The MANOVA produced two significant main effects and one non-significant interaction. The Trial factor produced a robust and expected result [F (3,184) = 1.75, P < 0.001]. Study of univariate F ratios revealed significant Trial effects for the Rey Complex Figure Test [F (1,186) = 307.66, P < 0.001], WMS-R Logical Memory [F (1,186) = 16.91, P < 0.001], and WMS-R Visual Reproduction [F (1,186) = 47.38, P < 0.001] subtests. Furthermore, results obtained for the Drinking Pattern effect were also significant [F (3,184) = 0.08, P = 0.003]. Univariate data showed that WMS-R Visual Reproduction [F (1,186) = 10.34, P = 0.002], and WMS-R Logical Memory subtests [F (1,186) = 4.27, P = 0.040] were significant contributors to the Drinking Pattern effect. No significant contributions to the Drinking Pattern effect were observed from the Rey Complex Figure Test data [F (1,186) = 0.079, P = 0.778]. The large number of post-hoc univariate comparisons should be interpreted cautiously due to the possible inflation of family-wise error rate. Nonetheless, the overall significant MANOVA comparison indicated that differences do exist between the two groups at a global level. The non-significant interaction between Drinking Pattern and Trial [F (3,184) = 0.009, P = 0.667] showed that the two factors were independent. Univariate data confirmed this result, with non-significant findings for the WMS-R Logical Memory [F (1,186) = 0.168, P = 0.682], WMS-R Visual Reproduction [F (1,186) = 1.11, P = 0.294], and Rey Complex Figure Test [F (1,186) = 1.28, P = 0.259] measures.

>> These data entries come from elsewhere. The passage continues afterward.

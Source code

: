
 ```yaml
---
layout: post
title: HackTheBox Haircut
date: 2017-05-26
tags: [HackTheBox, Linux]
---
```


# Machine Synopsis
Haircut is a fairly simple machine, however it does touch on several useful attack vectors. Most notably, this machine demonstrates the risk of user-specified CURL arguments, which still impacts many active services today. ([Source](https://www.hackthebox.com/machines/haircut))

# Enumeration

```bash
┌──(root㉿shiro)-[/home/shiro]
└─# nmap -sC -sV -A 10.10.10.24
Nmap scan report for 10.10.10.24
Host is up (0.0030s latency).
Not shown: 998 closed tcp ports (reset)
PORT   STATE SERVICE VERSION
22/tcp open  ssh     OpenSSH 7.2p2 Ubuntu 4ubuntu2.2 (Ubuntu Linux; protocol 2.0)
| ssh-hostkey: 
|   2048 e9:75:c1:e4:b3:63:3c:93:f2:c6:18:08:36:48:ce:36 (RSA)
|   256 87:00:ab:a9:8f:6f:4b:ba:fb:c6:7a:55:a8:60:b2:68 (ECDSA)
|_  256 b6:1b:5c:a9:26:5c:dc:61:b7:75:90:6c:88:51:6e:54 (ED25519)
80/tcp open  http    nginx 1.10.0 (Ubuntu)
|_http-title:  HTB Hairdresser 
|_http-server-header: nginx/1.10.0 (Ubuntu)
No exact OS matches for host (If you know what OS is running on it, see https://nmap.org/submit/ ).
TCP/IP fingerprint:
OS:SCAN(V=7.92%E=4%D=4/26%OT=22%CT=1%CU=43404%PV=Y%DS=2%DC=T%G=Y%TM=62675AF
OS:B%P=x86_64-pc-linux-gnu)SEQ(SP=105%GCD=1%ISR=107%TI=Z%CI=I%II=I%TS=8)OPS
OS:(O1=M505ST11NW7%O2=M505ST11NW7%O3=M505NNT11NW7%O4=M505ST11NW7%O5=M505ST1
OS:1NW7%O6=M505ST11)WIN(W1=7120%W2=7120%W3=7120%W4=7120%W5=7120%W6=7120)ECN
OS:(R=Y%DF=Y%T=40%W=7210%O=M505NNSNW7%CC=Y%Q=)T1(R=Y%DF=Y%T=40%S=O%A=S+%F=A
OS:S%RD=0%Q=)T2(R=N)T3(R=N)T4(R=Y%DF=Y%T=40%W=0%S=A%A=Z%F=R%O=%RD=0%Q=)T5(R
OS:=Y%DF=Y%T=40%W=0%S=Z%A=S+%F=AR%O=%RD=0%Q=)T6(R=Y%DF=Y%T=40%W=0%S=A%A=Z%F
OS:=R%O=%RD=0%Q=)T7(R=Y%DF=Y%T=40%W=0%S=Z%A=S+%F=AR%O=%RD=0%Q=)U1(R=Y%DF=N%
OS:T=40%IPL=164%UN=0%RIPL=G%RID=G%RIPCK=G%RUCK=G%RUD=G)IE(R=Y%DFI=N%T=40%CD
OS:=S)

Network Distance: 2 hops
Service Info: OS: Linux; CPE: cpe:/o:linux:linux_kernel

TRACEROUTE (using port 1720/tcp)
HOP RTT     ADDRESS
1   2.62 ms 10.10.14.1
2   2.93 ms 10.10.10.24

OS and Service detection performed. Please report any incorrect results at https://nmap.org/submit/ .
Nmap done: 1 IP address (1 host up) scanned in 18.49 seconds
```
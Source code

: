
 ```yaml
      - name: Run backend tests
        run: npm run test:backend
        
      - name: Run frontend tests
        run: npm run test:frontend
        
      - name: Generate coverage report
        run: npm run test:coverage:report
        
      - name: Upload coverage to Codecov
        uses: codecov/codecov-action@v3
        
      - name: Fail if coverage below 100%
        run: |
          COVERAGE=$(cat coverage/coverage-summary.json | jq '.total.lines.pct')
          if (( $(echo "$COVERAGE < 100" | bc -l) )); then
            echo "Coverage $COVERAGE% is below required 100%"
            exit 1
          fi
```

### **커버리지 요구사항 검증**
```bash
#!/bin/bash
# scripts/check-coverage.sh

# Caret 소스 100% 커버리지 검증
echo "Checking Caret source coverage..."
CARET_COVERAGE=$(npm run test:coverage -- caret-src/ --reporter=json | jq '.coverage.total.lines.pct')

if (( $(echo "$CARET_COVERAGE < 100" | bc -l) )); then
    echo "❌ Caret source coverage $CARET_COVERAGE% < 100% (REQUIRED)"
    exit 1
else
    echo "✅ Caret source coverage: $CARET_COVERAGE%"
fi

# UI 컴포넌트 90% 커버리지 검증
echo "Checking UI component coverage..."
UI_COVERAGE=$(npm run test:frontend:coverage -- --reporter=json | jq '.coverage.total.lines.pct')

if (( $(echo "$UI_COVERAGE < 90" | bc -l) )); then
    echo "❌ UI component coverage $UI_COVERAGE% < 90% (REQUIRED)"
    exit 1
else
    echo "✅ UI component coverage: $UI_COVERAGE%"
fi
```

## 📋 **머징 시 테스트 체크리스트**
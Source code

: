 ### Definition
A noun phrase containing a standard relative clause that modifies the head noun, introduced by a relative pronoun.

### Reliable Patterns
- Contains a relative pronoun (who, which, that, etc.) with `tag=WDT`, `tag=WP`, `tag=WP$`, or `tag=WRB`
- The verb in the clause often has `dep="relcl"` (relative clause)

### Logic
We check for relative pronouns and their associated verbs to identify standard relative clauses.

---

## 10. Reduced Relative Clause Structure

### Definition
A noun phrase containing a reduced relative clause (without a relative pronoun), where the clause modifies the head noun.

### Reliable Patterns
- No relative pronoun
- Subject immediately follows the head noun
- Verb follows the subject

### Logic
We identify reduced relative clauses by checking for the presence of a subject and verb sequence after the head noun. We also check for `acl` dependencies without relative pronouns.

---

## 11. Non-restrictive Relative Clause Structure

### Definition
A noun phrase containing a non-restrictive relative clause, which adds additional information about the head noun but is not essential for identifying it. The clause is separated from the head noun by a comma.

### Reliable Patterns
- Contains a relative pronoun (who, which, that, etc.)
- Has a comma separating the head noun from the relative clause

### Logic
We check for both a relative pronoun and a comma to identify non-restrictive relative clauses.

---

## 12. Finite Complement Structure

In order to determine whether drinking pattern had any effect on visual search or motor speed, assessment data from the Trail Making Test (Parts A and B) were included in a separate MANOVA. Descriptive scores are presented in Table 3Go. Results obtained from the MANOVA showed a non-significant drinking pattern effect [F (2,74) = 0.019, P = 0.483], which suggested that drinking pattern did not contribute to performance on these two tasks. Univariate data supported this finding, with non-significant results being observed for both Part A [F (1,75) = 0.448, P = 0.505] and Part B [F (1,75) = 1.44, P = 0.233] of the Trail Making Test.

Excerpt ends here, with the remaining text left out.